Such liquidating distributions shall be made by the end of the Company's
taxable year in which the Company is liquidated, or, if later, within ninety
(90) days after the date of such liquidation.
9.6 Limitations on Payments Made in Dissolution. Each Member shall be
entitled to look solely to the assets of the Company for the return of such
Member's positive Capital Account balance. Notwithstanding that the assets of
the Company remaining after payment of or due provision for all debts,
liabilities, and obligations of the Company may be insufficient to return the
Capital Contributions or share of Net Profits reflected in such Member's
positive Capital Account balance, a Member shall have no recourse against the
Company or any other Member.
9.7 Certificate of Cancellation. Upon completion of the winding up of the
affairs of the Company, the Manager, as an authorized person, shall cause to be
filed in the office of the Delaware Secretary of State, an appropriate
certificate of cancellation.
9.8 Termination. The Company shall terminate when all of the assets of the
Company have been distributed in the manner provided for in this Article IX, and
the certificate of cancellation is filed in accordance with Section 9.7.

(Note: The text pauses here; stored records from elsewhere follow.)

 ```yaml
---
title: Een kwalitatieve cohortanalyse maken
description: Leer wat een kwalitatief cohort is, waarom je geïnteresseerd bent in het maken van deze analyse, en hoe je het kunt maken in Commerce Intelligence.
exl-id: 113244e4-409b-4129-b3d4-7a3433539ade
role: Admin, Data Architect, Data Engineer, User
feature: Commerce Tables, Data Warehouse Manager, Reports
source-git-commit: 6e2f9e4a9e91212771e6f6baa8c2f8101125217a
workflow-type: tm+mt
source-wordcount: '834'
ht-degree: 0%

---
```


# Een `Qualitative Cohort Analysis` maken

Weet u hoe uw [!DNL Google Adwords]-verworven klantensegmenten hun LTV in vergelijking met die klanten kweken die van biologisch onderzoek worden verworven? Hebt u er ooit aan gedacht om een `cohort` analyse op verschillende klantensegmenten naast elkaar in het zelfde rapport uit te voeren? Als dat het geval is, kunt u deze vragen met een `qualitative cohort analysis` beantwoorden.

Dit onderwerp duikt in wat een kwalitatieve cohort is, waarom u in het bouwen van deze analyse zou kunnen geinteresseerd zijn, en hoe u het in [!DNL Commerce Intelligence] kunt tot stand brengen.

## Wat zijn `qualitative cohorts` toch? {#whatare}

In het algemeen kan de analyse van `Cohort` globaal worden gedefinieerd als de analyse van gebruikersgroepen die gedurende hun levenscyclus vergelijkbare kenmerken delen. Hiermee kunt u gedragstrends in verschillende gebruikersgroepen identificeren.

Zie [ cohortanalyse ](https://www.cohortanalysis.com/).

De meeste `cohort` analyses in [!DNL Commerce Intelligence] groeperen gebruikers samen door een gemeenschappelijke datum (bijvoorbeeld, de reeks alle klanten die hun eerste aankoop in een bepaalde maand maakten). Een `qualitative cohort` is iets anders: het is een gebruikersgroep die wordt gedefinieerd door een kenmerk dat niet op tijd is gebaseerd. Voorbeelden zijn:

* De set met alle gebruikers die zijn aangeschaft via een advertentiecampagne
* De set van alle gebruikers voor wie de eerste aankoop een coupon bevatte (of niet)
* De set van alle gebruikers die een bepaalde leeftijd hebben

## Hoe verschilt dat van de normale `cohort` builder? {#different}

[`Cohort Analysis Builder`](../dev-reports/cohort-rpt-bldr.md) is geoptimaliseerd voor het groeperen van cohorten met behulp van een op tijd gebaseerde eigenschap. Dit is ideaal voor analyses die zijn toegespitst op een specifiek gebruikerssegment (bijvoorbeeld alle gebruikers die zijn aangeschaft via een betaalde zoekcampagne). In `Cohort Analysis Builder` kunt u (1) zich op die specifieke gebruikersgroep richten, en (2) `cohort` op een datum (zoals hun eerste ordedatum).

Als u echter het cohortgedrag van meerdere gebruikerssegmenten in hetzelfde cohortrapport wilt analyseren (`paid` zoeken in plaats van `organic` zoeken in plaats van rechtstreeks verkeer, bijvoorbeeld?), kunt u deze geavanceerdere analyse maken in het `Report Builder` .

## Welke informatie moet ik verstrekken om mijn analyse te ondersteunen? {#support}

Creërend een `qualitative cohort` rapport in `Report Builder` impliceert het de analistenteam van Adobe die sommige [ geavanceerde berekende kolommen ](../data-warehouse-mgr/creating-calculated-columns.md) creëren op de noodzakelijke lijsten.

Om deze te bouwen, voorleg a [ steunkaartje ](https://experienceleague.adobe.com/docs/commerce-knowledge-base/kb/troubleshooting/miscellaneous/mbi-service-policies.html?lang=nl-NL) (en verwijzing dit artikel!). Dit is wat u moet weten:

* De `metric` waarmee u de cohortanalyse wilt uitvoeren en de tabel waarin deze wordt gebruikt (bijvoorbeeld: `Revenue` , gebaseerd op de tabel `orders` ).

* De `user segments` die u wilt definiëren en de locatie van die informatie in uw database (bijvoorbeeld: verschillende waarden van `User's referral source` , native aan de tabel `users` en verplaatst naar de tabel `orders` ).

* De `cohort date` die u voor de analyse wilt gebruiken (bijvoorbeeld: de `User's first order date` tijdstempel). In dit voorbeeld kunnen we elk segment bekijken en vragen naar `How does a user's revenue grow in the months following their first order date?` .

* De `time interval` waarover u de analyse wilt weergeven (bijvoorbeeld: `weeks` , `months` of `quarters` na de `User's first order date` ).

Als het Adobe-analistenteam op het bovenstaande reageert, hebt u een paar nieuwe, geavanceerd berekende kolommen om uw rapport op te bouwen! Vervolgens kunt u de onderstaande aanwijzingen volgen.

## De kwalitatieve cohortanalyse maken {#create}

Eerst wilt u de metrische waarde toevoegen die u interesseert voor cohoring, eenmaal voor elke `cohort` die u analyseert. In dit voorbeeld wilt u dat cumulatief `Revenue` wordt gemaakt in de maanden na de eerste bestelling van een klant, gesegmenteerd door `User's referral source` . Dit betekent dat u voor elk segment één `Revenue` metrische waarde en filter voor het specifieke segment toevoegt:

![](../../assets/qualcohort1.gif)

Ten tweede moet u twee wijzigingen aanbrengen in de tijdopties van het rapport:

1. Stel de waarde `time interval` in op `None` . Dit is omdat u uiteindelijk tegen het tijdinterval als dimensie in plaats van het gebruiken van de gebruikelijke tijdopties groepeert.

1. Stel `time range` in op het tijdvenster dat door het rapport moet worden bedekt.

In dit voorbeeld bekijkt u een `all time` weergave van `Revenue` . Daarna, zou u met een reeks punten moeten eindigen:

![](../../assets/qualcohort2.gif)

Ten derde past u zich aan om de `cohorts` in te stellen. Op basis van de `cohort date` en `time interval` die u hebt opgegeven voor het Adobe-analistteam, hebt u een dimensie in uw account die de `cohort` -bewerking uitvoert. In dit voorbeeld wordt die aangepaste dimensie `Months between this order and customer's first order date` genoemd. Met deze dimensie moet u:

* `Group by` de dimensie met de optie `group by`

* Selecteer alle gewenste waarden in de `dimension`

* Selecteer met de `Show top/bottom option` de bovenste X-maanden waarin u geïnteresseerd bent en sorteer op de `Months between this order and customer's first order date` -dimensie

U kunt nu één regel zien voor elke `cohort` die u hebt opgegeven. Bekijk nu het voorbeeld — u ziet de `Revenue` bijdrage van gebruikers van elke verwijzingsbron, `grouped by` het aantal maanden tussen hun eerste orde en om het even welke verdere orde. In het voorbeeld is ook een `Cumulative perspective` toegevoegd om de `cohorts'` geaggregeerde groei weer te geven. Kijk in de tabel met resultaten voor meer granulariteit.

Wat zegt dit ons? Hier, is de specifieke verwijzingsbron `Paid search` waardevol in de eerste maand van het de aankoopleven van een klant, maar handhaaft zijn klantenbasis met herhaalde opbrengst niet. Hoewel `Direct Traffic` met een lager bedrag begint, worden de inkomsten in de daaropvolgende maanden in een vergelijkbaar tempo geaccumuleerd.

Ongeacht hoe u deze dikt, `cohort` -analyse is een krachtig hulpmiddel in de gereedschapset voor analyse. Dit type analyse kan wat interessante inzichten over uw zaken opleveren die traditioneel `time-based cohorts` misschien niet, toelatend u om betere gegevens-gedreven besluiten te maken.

9.9 No Action for Dissolution. Except as expressly permitted in this
Agreement and to the fullest extent permitted by law, a Member shall not take
any voluntary action that directly causes a dissolution of the Company.
9.10 Bankruptcy of a Member. The bankruptcy (as defined in the Act) of a
Member shall not cause the Member to cease to be a Member of the Company, and
upon such an event, the Company shall continue without dissolution.
10.1 Complete Agreement. This Agreement (including any schedules or
exhibits hereto), any documents referred to herein or therein (the "TRANSACTION
DOCUMENTS"), and the Certificate contain the entire understanding of the parties
with respect to the subject matter hereof. There are no restrictions,
agreements, promises, representations, warranties, covenants or undertakings
with respect to the subject matter hereof other than those expressly set forth
or referred to herein. Except for the Transaction Documents, this Agreement
supersedes all prior agreements and understandings between the parties with
respect to its subject matter. The parties acknowledge that this Agreement
contains provisions that are not yet effective because they relate to the
transactions described in recitals E and F contemplated but not yet consummated.
The relevant provisions shall be given effect only upon and to the extent of the
consummation of each of such transactions on the Class C Common Measuring Date
and the Class D Common Measuring Date.
10.2 Binding Effect. Subject to the provisions of this Agreement relating
to transferability, this Agreement shall be binding upon and inure to the
benefit of the Members, and their respective successors and assigns.